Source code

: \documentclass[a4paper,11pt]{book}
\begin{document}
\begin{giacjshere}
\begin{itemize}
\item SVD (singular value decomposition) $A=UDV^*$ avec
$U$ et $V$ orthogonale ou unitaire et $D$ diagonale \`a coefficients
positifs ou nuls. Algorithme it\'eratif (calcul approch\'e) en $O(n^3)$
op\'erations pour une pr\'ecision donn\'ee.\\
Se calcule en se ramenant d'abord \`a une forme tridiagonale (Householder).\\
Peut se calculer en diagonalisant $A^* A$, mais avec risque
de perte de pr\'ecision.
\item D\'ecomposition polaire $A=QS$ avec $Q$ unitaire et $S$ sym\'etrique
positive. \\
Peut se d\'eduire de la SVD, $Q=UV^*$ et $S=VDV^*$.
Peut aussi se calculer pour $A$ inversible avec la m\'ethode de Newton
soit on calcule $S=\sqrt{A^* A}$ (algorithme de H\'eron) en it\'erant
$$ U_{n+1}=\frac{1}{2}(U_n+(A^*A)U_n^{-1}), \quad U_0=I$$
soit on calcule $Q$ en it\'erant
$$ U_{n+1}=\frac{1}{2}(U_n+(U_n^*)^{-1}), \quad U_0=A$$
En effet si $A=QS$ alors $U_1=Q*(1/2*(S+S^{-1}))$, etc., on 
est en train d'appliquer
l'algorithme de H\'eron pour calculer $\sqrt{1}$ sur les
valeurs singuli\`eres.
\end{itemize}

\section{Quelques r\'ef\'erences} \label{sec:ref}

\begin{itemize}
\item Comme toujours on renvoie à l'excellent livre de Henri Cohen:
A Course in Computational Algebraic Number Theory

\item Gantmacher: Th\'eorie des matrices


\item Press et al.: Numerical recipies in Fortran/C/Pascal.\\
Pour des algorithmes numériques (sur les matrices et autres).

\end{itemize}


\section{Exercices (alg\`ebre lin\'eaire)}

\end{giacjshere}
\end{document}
+++
Wherever the word "unitaire" appears in the listing above, copy that line.

Output for this exercise:
$U$ et $V$ orthogonale ou unitaire et $D$ diagonale \`a coefficients
\item D\'ecomposition polaire $A=QS$ avec $Q$ unitaire et $S$ sym\'etrique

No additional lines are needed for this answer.